The ``CloudWatchLogsHandler`` can be initialised with the following args

- ``log_group_name`` - the destination CloudWatch log group name
- ``log_stream_name`` - the destination CloudWatch log stream name
- ``buffer_duration`` - (default 10000) maximum age in ms of the oldest log item in a batch before the batch must be transmitted to CloudWatch.
- ``batch_count``- (default 10000) maximum number of log items in a batch before the batch must be transmitted to CloudWatch.
- ``batch_size`` - (default 1024*1024) maximum size in bytes a batch of logs can reach before being transmitted to CloudWatch.
- ``logs_client`` - (optional) an initialised boto3 ``CloudWatchLogs.Client``. if this isn't supplied the handler will initialise its own.


A word on batch settings
------------------------

Log records are buffered in memory for a short while before being sent to
CloudWatch, meaning there is a small chance of losing log records in the event
of some kind of apocalypse (e.g. unexpected process termination).

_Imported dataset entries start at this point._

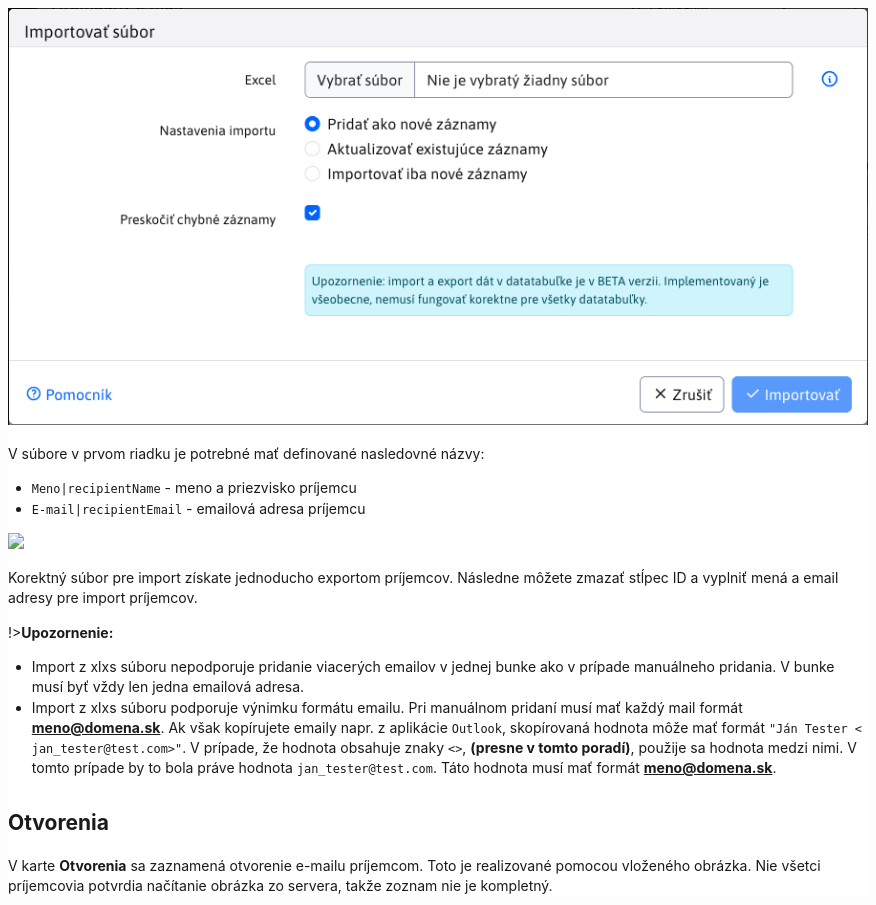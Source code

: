![](xlsx-import.png)

V súbore v prvom riadku je potrebné mať definované nasledovné názvy:

- ```Meno|recipientName``` - meno a priezvisko príjemcu
- ```E-mail|recipientEmail``` - emailová adresa príjemcu

![](xlsx-import-example.png)

Korektný súbor pre import získate jednoducho exportom príjemcov. Následne môžete zmazať stĺpec ID a vyplniť mená a email adresy pre import príjemcov.

!>**Upozornenie:**

- Import z xlxs súboru nepodporuje pridanie viacerých emailov v jednej bunke ako v prípade manuálneho pridania. V bunke musí byť vždy len jedna emailová adresa.
- Import z xlxs súboru podporuje výnimku formátu emailu. Pri manuálnom pridaní musí mať každý mail formát **meno@domena.sk**. Ak však kopírujete emaily napr. z aplikácie `Outlook`, skopírovaná hodnota môže mať formát ```"Ján Tester <jan_tester@test.com>"```. V prípade, že hodnota obsahuje znaky ```<>```, **(presne v tomto poradí)**, použije sa hodnota medzi nimi. V tomto prípade by to bola práve hodnota ```jan_tester@test.com```. Táto hodnota musí mať formát **meno@domena.sk**.

## Otvorenia

V karte **Otvorenia** sa zaznamená otvorenie e-mailu príjemcom. Toto je realizované pomocou vloženého obrázka. Nie všetci príjemcovia potvrdia načítanie obrázka zo servera, takže zoznam nie je kompletný.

Under normal conditions the shutdown of the Python logging system when the
process exits will instruct the CloudWatch threads created by the handler to
flush their buffers and wait for them to exit.

If the process is forcefully terminated (e.g. SIGKILL) any logs that are in the
buffer and haven't been transmitted to CloudWatch yet will be lost. For this
reason it is sensible to configure the ``buffer_duration`` to be relatively
short.

The buffer size (in bytes) and length (number of items) should not be set too
low, because of the CloudWatch Logs API limit of a maximum 5 PutLogEvents calls
per second for a log stream. If these values are too low and you are emitting
lots of log items each batch will queue up behind the last one for 0.2 seconds.